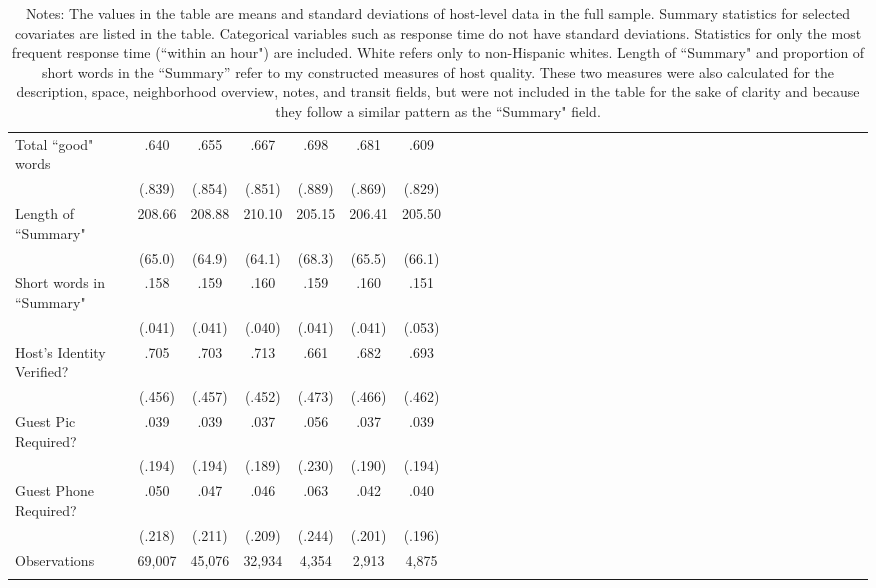 {\begin{longtable}{l*{6}{c|c|cccc}}
		Total ``good" words       & .640   &      .655&      .667 &      .698         &      .681    &	.609     \\
		& (.839) &     (.854)         &     (.851)         &     (.889)         &     (.869)         &		(.829)\\

		Length of ``Summary"      &   208.66  &      208.88 	&      210.10	&       205.15         &      206.41    &	205.50     \\
		&(65.0) &       (64.9)  &    (64.1)         &     (68.3)         &     (65.5)         &     (66.1) \\

		Short words in ``Summary"          & .158 &      .159		&      .160		&       .159         &      .160    &	.151     \\
		&(.041) &     (.041)         &     (.040)         &     (.041)         &     (.041)         &		(.053)\\                    

		Host's Identity Verified?          & .705 &      .703		&      .713		&       .661         &      .682    &	.693     \\
		&(.456) &     (.457)         &     (.452)         &     (.473)         &     (.466)         &		(.462)\\                    

		Guest Pic Required?   &   .039  &      .039		&      .037 &      .056  &      .037  	& 	.039\\
		&  (.194)  & (.194)     &     (.189)         &     (.230)         &     (.190)         &     (.194)         \\
		Guest Phone Required?   &   .050  &      .047		&      .046 &      .063 &      .042  	& 	.040\\
		&  (.218)  & (.211)     &     (.209)         &     (.244)         &     (.201)         &     (.196)         \\
		
		
		\hline
		Observations  & 69,007  & 45,076   &       32,934     &     4,354      &       2,913   &   4,875      \\
		\hline\hline
		\caption*{Notes: The values in the table are means and standard deviations of host-level data in the full sample. Summary statistics for selected covariates are listed in the table. Categorical variables such as response time do not have standard deviations. Statistics for only the most frequent response time (``within an hour") are included. White refers only to non-Hispanic whites. Length of ``Summary" and proportion of short words in the ``Summary'' refer to my constructed measures of host quality. These two measures were also calculated for the description, space, neighborhood overview, notes, and transit fields, but were not included in the table for the sake of clarity and because they follow a similar pattern as the ``Summary" field.}
		
	\end{longtable}
}
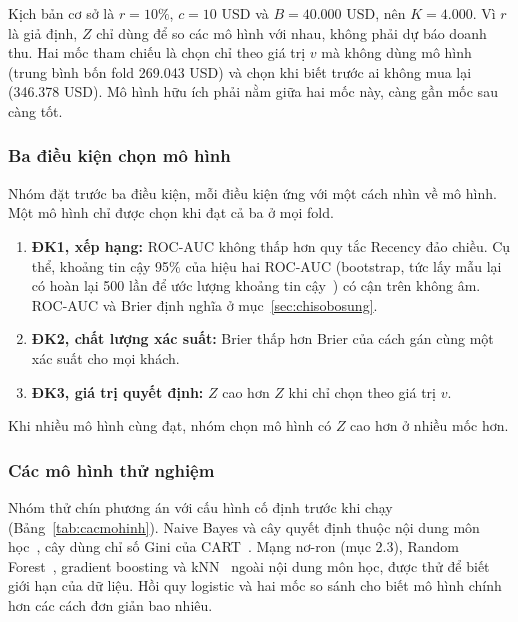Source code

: Kịch bản cơ sở là $r = 10\%$, $c = 10$ USD và $B = 40.000$ USD, nên $K = 4.000$. Vì $r$ là giả định, $Z$ chỉ dùng để so các mô hình với nhau, không phải dự báo doanh thu. Hai mốc tham chiếu là chọn chỉ theo giá trị $v$ mà không dùng mô hình (trung bình bốn fold 269.043 USD) và chọn khi biết trước ai không mua lại (346.378 USD). Mô hình hữu ích phải nằm giữa hai mốc này, càng gần mốc sau càng tốt.

\subsubsection{Ba điều kiện chọn mô hình}\label{sec:chon}
Nhóm đặt trước ba điều kiện, mỗi điều kiện ứng với một cách nhìn về mô hình. Một mô hình chỉ được chọn khi đạt cả ba ở mọi fold.
\begin{enumerate}
    \item \textbf{ĐK1, xếp hạng:} ROC-AUC không thấp hơn quy tắc Recency đảo chiều. Cụ thể, khoảng tin cậy 95\% của hiệu hai ROC-AUC (bootstrap, tức lấy mẫu lại có hoàn lại 500 lần để ước lượng khoảng tin cậy~\cite{efron1993}) có cận trên không âm. ROC-AUC và Brier định nghĩa ở mục~\ref{sec:chisobosung}.
    \item \textbf{ĐK2, chất lượng xác suất:} Brier thấp hơn Brier của cách gán cùng một xác suất cho mọi khách.
    \item \textbf{ĐK3, giá trị quyết định:} $Z$ cao hơn $Z$ khi chỉ chọn theo giá trị $v$.
\end{enumerate}
Khi nhiều mô hình cùng đạt, nhóm chọn mô hình có $Z$ cao hơn ở nhiều mốc hơn.

\subsubsection{Các mô hình thử nghiệm}
Nhóm thử chín phương án với cấu hình cố định trước khi chạy (Bảng~\ref{tab:cacmohinh}). Naive Bayes và cây quyết định thuộc nội dung môn học~\cite{han2011}, cây dùng chỉ số Gini của CART~\cite{hastie2009}. Mạng nơ-ron (mục 2.3), Random Forest~\cite{breiman2001}, gradient boosting và kNN~\cite{hastie2009} ngoài nội dung môn học, được thử để biết giới hạn của dữ liệu. Hồi quy logistic và hai mốc so sánh cho biết mô hình chính hơn các cách đơn giản bao nhiêu.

Work required
Your copy of the entries must be exact and must contain no pictures.

Solution
 {\begin{longtable}{l*{6}{c|c|cccc}}
		Total ``good" words       & .640   &      .655&      .667 &      .698         &      .681    &	.609     \\
		& (.839) &     (.854)         &     (.851)         &     (.889)         &     (.869)         &		(.829)\\

		Length of ``Summary"      &   208.66  &      208.88 	&      210.10	&       205.15         &      206.41    &	205.50     \\
		&(65.0) &       (64.9)  &    (64.1)         &     (68.3)         &     (65.5)         &     (66.1) \\

		Short words in ``Summary"          & .158 &      .159		&      .160		&       .159         &      .160    &	.151     \\
		&(.041) &     (.041)         &     (.040)         &     (.041)         &     (.041)         &		(.053)\\                    

		Host's Identity Verified?          & .705 &      .703		&      .713		&       .661         &      .682    &	.693     \\
		&(.456) &     (.457)         &     (.452)         &     (.473)         &     (.466)         &		(.462)\\                    

		Guest Pic Required?   &   .039  &      .039		&      .037 &      .056  &      .037  	& 	.039\\
		&  (.194)  & (.194)     &     (.189)         &     (.230)         &     (.190)         &     (.194)         \\
		Guest Phone Required?   &   .050  &      .047		&      .046 &      .063 &      .042  	& 	.040\\
		&  (.218)  & (.211)     &     (.209)         &     (.244)         &     (.201)         &     (.196)         \\
		
		
		\hline
		Observations  & 69,007  & 45,076   &       32,934     &     4,354      &       2,913   &   4,875      \\
		\hline\hline
		\caption*{Notes: The values in the table are means and standard deviations of host-level data in the full sample. Summary statistics for selected covariates are listed in the table. Categorical variables such as response time do not have standard deviations. Statistics for only the most frequent response time (``within an hour") are included. White refers only to non-Hispanic whites. Length of ``Summary" and proportion of short words in the ``Summary'' refer to my constructed measures of host quality. These two measures were also calculated for the description, space, neighborhood overview, notes, and transit fields, but were not included in the table for the sake of clarity and because they follow a similar pattern as the ``Summary" field.}
		
	\end{longtable}
}
Source code

: Kịch bản cơ sở là $r = 10\%$, $c = 10$ USD và $B = 40.000$ USD, nên $K = 4.000$. Vì $r$ là giả định, $Z$ chỉ dùng để so các mô hình với nhau, không phải dự báo doanh thu. Hai mốc tham chiếu là chọn chỉ theo giá trị $v$ mà không dùng mô hình (trung bình bốn fold 269.043 USD) và chọn khi biết trước ai không mua lại (346.378 USD). Mô hình hữu ích phải nằm giữa hai mốc này, càng gần mốc sau càng tốt.

\subsubsection{Ba điều kiện chọn mô hình}\label{sec:chon}
Nhóm đặt trước ba điều kiện, mỗi điều kiện ứng với một cách nhìn về mô hình. Một mô hình chỉ được chọn khi đạt cả ba ở mọi fold.
\begin{enumerate}
    \item \textbf{ĐK1, xếp hạng:} ROC-AUC không thấp hơn quy tắc Recency đảo chiều. Cụ thể, khoảng tin cậy 95\% của hiệu hai ROC-AUC (bootstrap, tức lấy mẫu lại có hoàn lại 500 lần để ước lượng khoảng tin cậy~\cite{efron1993}) có cận trên không âm. ROC-AUC và Brier định nghĩa ở mục~\ref{sec:chisobosung}.
    \item \textbf{ĐK2, chất lượng xác suất:} Brier thấp hơn Brier của cách gán cùng một xác suất cho mọi khách.
    \item \textbf{ĐK3, giá trị quyết định:} $Z$ cao hơn $Z$ khi chỉ chọn theo giá trị $v$.
\end{enumerate}
Khi nhiều mô hình cùng đạt, nhóm chọn mô hình có $Z$ cao hơn ở nhiều mốc hơn.

\subsubsection{Các mô hình thử nghiệm}
Nhóm thử chín phương án với cấu hình cố định trước khi chạy (Bảng~\ref{tab:cacmohinh}). Naive Bayes và cây quyết định thuộc nội dung môn học~\cite{han2011}, cây dùng chỉ số Gini của CART~\cite{hastie2009}. Mạng nơ-ron (mục 2.3), Random Forest~\cite{breiman2001}, gradient boosting và kNN~\cite{hastie2009} ngoài nội dung môn học, được thử để biết giới hạn của dữ liệu. Hồi quy logistic và hai mốc so sánh cho biết mô hình chính hơn các cách đơn giản bao nhiêu.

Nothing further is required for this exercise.